7 Signs You’ve Been at Your Job Too Long

time to move on

Even if your job is paying the bills, it’s natural to feel unstimulated at work if the tasks or profession become dull or uninspiring in your mind. This is a fairly common feeling among those who have been at their jobs for an extended period of time. Even if they feel like they may want to move on and are no longer passionate about their work, it’s difficult walking away from a guaranteed salary and familiar working environment. 

Have you been at your job too long? If any of the seven signs below seem familiar to you, it may be time to consider a new career move. 

1. Most of Your Day is Spent Browsing the Web 

If the majority of your work day is spent perusing Reddit or other content-filled web sites to pass the time, it’s a clear sign that your work is not a very good fit. In addition to wasting time when you should be sending out PR pitches, it shows your lack of regard and that your mind’s elsewhere. 

In most cases, employees spend the bulk of their time browsing the web for one of two reasons. Either the company is failing and they don’t have enough work to pass around, or you’re so familiar with the work at hand that it takes you several times quicker than other employees to accomplish the task. If the latter is the case, you should have likely been promoted by now. Either case implies that your job isn’t stimulating enough for you, or you’re not the right fit. I remember the exact moment I realized this. A Buzzfeed post led me to this pool cover website and I was spending quite a bit of time browsing it, even though I don’t even have a pool. I thought, “Wow, if I have time for this, I’m really not being challenged at this job.”  

2. You Constantly Check the Clock 

The most fulfilling jobs make the day fly by, since you’re so busy and engaged in the work at hand that the only reason you’re looking at the clock is to make sure you meet a deadline. This is especially the case in a PR position, where the success of any campaign is contingent on the effort and time put forward of the PR professional. If you’re checking the clock every few minutes to see if it’s 5:00 yet, it may be time to switch jobs. A 9-hour work day at a stimulating job will fly by a lot faster than a 7-hour work day at a dull job. 

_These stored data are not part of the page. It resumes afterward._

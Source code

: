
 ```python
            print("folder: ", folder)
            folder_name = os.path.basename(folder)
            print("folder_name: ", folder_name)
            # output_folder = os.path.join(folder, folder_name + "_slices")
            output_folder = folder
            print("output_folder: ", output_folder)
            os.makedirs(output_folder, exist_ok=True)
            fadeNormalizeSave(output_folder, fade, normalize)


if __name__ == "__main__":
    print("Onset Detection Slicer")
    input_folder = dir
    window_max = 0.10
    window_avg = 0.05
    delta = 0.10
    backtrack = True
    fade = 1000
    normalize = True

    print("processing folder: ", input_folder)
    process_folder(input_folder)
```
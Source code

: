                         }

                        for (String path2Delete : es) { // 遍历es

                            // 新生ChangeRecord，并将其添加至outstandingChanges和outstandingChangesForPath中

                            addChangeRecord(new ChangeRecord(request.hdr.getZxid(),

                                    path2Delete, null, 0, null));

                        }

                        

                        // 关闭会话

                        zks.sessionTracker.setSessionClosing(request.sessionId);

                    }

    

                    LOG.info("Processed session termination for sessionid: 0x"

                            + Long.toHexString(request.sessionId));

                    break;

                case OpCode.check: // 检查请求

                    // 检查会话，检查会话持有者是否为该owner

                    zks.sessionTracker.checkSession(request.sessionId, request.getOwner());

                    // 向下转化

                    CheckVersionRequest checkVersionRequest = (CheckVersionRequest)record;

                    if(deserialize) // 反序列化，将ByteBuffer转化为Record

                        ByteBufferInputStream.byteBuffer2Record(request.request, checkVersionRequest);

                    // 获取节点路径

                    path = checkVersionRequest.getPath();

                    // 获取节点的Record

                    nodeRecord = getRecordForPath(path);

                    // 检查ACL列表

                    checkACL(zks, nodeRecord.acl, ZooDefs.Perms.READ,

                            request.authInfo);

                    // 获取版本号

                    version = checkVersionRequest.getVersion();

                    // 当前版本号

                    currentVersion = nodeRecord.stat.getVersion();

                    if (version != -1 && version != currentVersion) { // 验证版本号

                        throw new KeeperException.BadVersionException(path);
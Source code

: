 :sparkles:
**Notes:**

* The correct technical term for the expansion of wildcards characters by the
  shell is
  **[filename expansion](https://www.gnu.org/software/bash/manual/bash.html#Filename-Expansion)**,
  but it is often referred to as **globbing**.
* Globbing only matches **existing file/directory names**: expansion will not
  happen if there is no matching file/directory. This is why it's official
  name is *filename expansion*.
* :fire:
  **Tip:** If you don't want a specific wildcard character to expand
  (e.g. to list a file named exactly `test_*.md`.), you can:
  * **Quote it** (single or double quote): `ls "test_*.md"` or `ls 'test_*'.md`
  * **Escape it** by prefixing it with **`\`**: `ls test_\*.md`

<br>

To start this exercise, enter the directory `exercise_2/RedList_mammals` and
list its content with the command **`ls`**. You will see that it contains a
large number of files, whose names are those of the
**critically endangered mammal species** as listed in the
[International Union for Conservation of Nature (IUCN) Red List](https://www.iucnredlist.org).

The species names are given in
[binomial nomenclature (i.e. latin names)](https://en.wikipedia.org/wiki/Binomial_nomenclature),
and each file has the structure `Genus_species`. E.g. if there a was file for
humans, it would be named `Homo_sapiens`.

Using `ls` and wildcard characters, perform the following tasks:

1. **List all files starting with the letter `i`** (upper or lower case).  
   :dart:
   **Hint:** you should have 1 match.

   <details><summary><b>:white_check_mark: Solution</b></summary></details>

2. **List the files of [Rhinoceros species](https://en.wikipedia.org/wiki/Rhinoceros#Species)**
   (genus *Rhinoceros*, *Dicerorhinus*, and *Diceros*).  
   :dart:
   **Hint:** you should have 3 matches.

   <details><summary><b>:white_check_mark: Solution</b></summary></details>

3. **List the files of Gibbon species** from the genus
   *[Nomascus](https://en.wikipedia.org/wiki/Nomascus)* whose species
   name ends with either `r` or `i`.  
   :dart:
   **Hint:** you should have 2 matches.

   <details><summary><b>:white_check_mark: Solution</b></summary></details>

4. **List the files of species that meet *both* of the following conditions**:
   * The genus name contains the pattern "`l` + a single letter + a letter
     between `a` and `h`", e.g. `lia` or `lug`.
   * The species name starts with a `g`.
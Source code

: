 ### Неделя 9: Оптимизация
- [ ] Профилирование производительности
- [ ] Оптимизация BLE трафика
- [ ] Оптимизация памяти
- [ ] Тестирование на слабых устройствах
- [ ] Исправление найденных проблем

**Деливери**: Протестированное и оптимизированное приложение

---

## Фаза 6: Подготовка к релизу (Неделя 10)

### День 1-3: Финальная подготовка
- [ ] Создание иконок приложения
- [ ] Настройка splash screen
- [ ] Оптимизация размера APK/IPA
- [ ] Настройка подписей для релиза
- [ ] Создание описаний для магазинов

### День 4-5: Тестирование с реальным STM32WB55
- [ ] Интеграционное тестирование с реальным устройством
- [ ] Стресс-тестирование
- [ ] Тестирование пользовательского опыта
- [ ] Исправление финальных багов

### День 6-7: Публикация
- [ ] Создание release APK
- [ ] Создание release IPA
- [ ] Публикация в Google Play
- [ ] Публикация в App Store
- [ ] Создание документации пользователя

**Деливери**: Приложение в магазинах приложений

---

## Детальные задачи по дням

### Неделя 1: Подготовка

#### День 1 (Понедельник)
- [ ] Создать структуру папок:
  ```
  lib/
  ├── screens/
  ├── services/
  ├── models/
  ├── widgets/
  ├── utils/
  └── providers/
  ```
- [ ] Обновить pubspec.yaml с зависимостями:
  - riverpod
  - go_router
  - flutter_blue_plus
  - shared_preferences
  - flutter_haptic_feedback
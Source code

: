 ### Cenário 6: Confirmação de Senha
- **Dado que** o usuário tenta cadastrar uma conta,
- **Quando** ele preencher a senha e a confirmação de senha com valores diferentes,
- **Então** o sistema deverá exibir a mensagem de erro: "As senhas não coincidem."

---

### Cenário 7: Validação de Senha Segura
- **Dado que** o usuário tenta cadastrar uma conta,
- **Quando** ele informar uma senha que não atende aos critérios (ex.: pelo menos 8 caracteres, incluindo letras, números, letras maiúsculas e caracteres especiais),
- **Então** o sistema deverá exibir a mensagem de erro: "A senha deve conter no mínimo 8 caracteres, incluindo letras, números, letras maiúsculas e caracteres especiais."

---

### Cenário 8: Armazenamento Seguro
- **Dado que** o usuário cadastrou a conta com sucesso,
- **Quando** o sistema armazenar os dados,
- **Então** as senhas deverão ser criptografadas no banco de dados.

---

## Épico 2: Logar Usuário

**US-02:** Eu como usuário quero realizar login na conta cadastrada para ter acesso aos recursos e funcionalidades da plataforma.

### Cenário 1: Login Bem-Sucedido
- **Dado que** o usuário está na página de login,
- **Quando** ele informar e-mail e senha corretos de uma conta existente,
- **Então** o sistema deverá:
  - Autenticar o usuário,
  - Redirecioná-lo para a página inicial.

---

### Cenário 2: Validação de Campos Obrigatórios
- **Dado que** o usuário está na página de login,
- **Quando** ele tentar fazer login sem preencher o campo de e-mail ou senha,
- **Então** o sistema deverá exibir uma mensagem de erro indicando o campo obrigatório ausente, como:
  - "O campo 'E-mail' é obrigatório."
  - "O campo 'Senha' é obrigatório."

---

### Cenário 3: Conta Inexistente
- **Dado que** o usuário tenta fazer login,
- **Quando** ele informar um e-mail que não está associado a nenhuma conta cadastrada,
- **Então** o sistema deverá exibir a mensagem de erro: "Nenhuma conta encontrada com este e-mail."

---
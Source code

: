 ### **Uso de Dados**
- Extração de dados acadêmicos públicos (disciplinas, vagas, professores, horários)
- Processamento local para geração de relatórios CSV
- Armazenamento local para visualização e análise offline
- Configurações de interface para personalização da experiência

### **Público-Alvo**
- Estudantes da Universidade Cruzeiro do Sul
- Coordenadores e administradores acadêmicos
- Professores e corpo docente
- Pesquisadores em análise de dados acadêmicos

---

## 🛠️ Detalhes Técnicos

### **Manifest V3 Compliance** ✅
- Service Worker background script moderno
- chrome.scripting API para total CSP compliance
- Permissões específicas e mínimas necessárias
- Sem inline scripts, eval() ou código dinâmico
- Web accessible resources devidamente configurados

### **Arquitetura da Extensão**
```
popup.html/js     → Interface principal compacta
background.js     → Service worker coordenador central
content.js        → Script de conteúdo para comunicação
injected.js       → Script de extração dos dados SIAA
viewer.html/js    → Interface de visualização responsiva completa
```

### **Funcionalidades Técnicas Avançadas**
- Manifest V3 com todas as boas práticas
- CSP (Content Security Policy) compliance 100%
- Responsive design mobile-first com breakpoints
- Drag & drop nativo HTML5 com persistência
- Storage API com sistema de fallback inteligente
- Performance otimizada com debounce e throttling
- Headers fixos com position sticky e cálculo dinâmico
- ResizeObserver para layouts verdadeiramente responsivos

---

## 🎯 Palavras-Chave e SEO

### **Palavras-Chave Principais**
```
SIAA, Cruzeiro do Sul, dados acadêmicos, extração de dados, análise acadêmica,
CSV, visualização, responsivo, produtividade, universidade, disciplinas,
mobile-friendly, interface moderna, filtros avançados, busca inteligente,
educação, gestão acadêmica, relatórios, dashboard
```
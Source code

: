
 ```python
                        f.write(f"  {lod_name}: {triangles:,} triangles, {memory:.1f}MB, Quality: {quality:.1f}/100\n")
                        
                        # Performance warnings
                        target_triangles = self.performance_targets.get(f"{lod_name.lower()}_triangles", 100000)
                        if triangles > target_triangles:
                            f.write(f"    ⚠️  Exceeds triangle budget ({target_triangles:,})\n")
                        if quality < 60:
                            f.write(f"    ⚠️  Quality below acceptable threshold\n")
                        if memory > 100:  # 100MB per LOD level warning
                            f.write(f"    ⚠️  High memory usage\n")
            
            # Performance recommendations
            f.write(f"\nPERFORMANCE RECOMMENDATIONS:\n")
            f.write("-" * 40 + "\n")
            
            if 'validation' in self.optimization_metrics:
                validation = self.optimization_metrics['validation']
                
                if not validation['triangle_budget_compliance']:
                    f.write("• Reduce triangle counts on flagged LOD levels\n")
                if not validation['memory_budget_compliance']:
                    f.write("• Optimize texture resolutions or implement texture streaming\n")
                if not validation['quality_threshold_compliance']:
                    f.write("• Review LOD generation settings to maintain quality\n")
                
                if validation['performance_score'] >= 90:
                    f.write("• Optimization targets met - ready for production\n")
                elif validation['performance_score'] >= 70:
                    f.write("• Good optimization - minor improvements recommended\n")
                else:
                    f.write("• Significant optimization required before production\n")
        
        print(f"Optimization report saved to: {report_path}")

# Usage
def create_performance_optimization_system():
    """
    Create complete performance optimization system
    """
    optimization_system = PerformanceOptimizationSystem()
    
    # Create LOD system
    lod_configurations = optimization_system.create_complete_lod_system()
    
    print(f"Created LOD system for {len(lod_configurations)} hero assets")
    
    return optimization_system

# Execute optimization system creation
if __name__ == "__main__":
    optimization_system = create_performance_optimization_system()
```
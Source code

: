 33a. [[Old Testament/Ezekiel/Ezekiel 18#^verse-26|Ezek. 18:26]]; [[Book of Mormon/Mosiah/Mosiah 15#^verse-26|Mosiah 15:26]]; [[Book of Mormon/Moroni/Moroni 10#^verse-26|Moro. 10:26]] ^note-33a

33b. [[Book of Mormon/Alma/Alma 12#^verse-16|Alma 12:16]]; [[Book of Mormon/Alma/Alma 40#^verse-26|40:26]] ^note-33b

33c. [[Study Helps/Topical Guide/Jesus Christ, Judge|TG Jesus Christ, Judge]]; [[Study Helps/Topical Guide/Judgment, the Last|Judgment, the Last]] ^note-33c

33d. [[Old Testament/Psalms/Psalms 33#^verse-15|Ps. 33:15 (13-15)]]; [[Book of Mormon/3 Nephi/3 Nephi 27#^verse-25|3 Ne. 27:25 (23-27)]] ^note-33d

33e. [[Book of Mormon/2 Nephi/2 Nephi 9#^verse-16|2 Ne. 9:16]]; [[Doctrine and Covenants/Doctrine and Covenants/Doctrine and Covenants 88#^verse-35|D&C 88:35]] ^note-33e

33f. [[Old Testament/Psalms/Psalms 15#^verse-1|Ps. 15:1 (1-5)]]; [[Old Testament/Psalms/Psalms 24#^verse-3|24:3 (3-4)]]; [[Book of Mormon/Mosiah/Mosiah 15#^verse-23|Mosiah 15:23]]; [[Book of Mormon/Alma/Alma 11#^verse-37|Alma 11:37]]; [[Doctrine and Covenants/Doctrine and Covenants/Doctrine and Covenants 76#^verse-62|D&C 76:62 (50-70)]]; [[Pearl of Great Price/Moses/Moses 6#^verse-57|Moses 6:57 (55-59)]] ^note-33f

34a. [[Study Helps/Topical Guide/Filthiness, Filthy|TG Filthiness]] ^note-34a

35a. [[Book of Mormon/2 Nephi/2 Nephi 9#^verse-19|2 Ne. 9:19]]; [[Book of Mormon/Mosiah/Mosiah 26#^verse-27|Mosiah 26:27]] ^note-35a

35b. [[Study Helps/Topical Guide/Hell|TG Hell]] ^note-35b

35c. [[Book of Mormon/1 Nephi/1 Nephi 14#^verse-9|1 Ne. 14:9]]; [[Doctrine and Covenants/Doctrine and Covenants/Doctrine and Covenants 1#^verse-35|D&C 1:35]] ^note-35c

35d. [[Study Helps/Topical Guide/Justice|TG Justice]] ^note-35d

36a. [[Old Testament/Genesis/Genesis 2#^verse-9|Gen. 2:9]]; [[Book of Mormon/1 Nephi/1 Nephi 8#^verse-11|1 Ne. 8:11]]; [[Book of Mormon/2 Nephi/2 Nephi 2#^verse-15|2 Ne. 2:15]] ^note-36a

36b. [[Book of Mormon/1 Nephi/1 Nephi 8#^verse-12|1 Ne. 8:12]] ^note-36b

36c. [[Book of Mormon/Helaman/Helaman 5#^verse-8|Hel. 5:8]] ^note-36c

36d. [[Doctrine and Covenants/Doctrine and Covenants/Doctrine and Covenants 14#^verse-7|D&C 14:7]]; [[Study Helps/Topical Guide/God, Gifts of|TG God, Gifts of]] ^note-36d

3. You Can’t Connect with Co-Workers 

Whether it’s due to an age gap or personality conflict, an inability to connect with fellow co-workers suggests you either do not share a similar enthusiasm for the work at hand, or the particular job is more suited for someone within your co-workers’ demographic. For many job veterans, feeling “out of touch” with the arrival of young co-workers may signal a desire to shift jobs. 

4. Your Boss and HR Mean Very Little 

Not that it’s always beneficial to be fearful of your boss, but a lack of respect for them or their perception of you implies you care very little about the job at hand. If you no longer care about impressing your boss and staying out of trouble with HR, then your passion for the job should come into question. 

5. Your Employee Review is the Same Every Time 

A monotonous employee review every time suggests you’ve hit a plateau with your current job, where limitations or other conflicts will prevent you from ascending much further. This may be the fault of your own or simply due to a faltering business, but either way an unchanging employee review suggests they could do without you and, consequently, you could do without them. If your strengths and weaknesses are listed as the exact same on every review, you’re not improving.  

6. Retirement Occupies Your Daydreams, Even If You’re Years Away It  

We all dream about retirement at some point, but daydreaming about it constantly while you’re on the job, and when retirement is still many, many years away, shows that you’re not very passionate about your current role or the clients you’re doing PR for, which isn’t a good situation for anyone. 

7. You No Longer Think Outside the Box 

If you’re accepting tasks like a robot without suggesting a better method, then it shows a lack of enthusiasm in regard to your position. Compliance is great and all, but bosses and co-workers enjoy outspokenness if it’s relevant and can potentially help make everyone money. If you’re not at least occasionally offering new ideas within your job, then it shows superiors and co-workers that you’re not as enthusiastic as you should be. 

If some of the characteristics above sound familiar, then it’s legitimately worth considering whether a different career plan is optimal for you. Most never regret making the decision to leave their job for more interesting, fulfilling work. “The norm is for people to move around a lot more than they did a few decades ago,” said career coach Marie McIntyre. Don’t waste any more time at a bad job if all signs are pointing to the door.